Memahami IHSAN

 Al-Imam Muslim dalam kitabnya Shahih Muslim meriwayatkan hadis yang disebut dengan Ummu as-Sunnah ‘induknya hadis-hadis Nabi . Hadis tersebut adalah hadis yang masyhur, dan hadis pertama dalam kitab Shahih Muslim. Disebut dengan ummu as-sunnah menunjukkan bahwa seakan-akan seluruh hadis-hadis Nabi Muhammad terangkum dalam hadis tersebut. Hadis tersebut adalah yang biasa kita kenal dengan sebutan hadis Jibril.

Jibril datang kepada Nabi Muhammad dengan menjelma menjadi seorang manusia. Kemudian ia bertanya kepada Rasulullah tentang Islam, maka Rasulullah menjawab lima rukun Islam. Kemudian Jibril kembali bertanya tentang iman, maka Rasulullah menjawab enam rukun iman. Kemudian setelah itu Jibril bertanya kepada Rasulullah tentang ihsan, maka Rasulullah menjawab,

أَنْ تَعْبُدَ اللهَ كَأَنَّكَ تَرَاهُ، فَإِنْ لَمْ تَكُنْ تَرَاهُ فَإِنَّهُ يَرَاكَ

Ihsan adalah kamu menyembah Allah seakan-akan kamu melihat-Nya, maka jika kamu tidak melihat-Nya, maka sesungguhnya Dia melihatmu.”

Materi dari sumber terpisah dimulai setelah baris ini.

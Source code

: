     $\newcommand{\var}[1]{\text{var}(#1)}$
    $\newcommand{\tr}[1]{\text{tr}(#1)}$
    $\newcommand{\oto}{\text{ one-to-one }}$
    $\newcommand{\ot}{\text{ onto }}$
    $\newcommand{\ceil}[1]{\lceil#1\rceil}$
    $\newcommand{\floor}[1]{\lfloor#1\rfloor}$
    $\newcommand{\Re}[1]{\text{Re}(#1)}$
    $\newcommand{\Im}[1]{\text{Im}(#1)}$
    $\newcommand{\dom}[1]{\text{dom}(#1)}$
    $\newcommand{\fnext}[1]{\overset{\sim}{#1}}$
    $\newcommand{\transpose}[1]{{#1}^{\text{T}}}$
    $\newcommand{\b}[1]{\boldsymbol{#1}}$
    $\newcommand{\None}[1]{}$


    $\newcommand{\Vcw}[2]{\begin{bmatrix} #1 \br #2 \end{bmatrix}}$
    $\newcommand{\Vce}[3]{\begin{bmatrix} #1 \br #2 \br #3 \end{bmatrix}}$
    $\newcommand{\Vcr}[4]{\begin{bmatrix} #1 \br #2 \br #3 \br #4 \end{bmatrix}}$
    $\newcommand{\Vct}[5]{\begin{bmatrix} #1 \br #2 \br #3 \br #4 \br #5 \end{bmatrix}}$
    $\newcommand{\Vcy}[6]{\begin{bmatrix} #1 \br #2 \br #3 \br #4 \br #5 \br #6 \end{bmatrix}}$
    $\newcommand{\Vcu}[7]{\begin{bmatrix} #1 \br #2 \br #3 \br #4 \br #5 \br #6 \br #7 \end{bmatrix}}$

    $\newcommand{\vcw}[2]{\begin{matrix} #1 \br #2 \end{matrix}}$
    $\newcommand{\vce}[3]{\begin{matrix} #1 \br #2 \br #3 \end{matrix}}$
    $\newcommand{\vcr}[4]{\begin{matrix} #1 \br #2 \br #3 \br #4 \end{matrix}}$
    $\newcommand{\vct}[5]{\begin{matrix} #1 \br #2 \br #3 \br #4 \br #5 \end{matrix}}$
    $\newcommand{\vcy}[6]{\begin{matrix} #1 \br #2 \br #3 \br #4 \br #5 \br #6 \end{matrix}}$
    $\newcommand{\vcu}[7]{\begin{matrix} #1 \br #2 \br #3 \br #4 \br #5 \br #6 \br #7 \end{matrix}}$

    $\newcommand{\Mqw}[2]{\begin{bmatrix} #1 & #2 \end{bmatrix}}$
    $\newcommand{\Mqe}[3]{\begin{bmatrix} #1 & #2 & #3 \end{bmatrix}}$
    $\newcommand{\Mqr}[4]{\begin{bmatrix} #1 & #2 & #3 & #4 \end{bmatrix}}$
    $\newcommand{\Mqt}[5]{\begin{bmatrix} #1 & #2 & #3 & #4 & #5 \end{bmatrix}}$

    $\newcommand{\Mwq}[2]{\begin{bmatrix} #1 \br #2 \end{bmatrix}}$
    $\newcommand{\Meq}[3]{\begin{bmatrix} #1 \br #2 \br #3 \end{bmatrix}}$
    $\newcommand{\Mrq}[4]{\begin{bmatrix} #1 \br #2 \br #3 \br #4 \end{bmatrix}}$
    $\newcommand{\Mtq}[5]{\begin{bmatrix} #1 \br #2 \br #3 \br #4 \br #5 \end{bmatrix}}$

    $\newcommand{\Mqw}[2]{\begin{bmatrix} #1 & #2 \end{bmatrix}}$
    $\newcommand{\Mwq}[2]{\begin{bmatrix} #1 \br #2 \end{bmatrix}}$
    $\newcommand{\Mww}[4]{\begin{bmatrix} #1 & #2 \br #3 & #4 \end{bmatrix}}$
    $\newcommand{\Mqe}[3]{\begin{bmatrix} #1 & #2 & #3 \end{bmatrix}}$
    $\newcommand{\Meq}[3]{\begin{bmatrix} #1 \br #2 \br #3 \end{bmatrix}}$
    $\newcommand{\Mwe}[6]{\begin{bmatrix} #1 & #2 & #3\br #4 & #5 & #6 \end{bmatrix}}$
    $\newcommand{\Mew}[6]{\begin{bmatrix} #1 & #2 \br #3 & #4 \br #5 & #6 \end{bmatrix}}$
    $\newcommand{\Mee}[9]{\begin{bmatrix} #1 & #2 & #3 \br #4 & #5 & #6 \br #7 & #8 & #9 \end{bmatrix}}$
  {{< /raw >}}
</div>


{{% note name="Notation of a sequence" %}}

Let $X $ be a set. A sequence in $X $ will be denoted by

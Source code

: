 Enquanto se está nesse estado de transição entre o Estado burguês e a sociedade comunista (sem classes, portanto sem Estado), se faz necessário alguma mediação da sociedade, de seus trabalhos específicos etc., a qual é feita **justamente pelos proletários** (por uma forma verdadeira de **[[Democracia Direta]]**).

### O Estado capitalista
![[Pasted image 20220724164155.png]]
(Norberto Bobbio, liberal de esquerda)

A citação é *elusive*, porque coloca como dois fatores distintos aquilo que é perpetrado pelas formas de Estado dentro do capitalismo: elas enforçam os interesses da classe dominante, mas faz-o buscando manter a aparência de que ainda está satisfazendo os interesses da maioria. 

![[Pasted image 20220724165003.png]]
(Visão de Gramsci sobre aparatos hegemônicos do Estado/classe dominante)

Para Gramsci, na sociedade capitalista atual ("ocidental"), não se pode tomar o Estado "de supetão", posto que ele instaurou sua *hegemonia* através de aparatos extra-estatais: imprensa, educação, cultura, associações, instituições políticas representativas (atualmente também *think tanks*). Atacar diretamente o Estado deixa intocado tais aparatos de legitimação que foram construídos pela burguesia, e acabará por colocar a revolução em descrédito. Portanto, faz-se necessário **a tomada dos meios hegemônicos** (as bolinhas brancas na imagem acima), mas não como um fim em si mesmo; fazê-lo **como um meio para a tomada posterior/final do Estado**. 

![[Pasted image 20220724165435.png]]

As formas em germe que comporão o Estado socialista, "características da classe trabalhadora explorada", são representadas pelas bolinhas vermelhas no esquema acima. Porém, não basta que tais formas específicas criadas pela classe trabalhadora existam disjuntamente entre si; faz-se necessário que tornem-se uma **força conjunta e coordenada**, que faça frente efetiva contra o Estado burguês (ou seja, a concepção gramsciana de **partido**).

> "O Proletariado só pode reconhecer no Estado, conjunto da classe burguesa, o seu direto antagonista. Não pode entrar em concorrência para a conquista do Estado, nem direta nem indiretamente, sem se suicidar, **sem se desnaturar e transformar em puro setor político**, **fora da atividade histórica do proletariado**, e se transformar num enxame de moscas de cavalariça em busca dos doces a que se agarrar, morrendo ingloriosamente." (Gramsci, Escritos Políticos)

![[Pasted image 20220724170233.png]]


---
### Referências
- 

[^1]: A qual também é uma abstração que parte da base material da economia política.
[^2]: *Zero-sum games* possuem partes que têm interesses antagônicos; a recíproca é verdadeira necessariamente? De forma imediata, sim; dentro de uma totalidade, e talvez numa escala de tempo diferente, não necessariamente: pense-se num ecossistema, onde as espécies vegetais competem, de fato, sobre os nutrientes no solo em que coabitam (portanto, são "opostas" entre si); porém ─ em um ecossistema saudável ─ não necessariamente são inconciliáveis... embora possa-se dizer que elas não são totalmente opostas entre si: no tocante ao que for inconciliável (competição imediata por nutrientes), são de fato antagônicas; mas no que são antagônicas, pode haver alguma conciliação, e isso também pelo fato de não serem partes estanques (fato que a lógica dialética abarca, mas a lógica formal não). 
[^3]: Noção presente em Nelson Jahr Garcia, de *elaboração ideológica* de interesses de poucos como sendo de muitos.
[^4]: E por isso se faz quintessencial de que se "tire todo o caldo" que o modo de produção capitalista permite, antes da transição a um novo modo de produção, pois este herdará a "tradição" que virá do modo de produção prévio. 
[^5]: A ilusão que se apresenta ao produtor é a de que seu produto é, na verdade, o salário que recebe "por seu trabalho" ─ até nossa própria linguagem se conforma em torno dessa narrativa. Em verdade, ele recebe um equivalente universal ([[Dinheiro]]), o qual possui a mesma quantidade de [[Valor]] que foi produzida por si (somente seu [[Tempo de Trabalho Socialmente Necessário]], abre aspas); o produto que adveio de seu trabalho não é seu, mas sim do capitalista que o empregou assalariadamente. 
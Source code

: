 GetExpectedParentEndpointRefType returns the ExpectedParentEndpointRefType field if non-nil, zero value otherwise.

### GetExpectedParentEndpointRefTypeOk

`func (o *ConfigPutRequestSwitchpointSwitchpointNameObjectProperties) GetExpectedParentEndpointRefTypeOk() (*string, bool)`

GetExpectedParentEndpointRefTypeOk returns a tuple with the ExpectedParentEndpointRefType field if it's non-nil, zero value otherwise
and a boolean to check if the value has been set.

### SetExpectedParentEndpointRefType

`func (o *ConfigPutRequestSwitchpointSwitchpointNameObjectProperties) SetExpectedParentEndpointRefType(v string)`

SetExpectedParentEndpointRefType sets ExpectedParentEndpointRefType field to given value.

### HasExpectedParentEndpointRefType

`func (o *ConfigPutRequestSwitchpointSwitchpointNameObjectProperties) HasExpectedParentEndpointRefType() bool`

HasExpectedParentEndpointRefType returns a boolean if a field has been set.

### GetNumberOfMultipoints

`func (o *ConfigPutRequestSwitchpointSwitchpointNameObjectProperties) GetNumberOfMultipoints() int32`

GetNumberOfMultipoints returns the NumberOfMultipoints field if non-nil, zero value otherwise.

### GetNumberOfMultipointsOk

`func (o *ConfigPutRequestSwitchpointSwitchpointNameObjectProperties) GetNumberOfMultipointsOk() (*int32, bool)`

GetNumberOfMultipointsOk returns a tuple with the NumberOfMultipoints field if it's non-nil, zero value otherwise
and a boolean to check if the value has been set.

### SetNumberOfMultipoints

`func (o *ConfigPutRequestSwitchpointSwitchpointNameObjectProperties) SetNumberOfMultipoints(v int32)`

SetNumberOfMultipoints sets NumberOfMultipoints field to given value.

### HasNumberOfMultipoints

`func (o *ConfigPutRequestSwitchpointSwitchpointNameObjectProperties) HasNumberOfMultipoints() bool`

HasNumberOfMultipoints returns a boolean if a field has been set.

Berdasarkan hadis ini, para ulama menjadikan agama itu bertingkat-tingkat. Tingkatan pertama adalah Islam, tingkatan kedua adalah iman, dan tingkatan tertinggi adalah ihsan.

Rukun Ihsan ada 2:

Yang pertama adalah maqom Musyahadah, yaitu seseorang beribadah dalam kondisi seakan-akan dia melihat Allah. Caranya adalah dengan menghadirkan dalam dirinya kemahabesaran Allah dan keagungan-Nya.

Imam Nawawi mengatakan bila seseorang di dalam ibadahnya mampu melihat menghadirkan kemahabesaran Allah dan keagungan-Nya maka ia idak akan meninggalkan sedikit pun sikap khusyuk dan khudu’ di dalam ibadahnya tersebut.

Maqom yang kedua adalah maqom muroqobah, yaitu Jika seseorang tidak mampu mencapai derajat ihsan yang pertama, maka hendaknya dia berusaha berada dalam maqom muroqobah yaitu merasa selalu diawasi dan dilihat oleh Allah.

Ilustrasinya seperti ini : Ketika kita menemui seorang raja maka kita akan duduk dengan tenang, sopan dan penuh penghormatan. Begitu juga saat raja belum menemui dan kita melihat bahwa setiap sudut ruangan ada CCTV, dimana segala aktivitas bisa terpantau dan diketahui, maka kita tidak akan berperilaku tidak layak diruangan tersebut.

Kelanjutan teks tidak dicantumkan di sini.